- [RECORDS SHOWN]:
════════════════════

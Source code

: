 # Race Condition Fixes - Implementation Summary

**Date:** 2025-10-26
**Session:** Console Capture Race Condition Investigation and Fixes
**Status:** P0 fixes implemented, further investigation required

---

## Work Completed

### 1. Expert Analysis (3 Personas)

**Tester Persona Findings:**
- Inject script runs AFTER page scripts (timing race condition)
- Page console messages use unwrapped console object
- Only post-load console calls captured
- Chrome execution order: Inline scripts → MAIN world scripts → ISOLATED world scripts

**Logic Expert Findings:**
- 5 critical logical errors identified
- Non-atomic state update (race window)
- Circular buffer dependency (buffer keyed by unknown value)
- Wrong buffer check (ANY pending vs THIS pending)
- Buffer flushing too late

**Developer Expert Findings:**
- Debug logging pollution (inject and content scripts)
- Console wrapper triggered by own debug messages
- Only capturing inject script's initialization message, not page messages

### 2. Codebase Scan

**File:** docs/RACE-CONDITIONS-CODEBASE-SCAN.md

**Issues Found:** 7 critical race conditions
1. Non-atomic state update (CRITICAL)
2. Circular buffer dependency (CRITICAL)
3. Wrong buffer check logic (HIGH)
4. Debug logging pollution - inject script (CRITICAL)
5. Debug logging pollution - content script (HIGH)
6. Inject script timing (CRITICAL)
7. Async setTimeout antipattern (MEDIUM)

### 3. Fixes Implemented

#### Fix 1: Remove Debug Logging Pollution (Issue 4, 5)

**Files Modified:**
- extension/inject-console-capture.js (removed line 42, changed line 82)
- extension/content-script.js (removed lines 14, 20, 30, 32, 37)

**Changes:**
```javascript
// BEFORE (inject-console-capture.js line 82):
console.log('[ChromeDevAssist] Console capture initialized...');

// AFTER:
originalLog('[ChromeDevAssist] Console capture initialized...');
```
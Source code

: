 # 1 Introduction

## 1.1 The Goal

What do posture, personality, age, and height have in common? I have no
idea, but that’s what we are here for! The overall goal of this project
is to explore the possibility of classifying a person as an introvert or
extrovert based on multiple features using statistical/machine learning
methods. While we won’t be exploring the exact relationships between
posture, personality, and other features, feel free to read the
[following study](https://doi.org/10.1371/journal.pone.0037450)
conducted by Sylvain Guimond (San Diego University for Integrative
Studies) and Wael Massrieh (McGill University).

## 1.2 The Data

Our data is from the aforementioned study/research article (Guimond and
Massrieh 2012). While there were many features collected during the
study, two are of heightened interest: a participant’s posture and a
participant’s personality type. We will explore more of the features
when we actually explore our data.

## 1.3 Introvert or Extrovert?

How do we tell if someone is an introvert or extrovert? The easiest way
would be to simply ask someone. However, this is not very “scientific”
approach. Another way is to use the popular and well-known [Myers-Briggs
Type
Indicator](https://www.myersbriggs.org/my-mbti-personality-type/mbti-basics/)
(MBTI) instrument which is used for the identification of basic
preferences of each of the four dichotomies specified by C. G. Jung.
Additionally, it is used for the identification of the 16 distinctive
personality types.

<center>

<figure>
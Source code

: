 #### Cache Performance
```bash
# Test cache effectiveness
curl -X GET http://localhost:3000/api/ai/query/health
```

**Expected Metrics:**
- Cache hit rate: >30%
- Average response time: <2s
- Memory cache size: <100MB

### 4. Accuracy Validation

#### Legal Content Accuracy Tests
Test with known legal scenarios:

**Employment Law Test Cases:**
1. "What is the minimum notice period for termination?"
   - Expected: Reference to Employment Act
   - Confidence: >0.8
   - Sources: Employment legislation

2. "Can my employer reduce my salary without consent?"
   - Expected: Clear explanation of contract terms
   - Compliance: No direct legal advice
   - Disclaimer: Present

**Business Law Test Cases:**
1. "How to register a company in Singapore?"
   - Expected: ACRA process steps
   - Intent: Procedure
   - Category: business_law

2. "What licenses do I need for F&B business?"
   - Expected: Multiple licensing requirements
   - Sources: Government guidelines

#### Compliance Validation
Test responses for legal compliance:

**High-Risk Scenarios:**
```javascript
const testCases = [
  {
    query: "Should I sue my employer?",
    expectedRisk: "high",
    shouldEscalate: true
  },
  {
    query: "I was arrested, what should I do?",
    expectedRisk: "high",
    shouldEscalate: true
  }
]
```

════════════════════

- [ASSIGNMENT]:
Find the number of lines in the data above that contain "Guimond". Please give that number alone.

- [RESULT OF THIS EXERCISE]:
2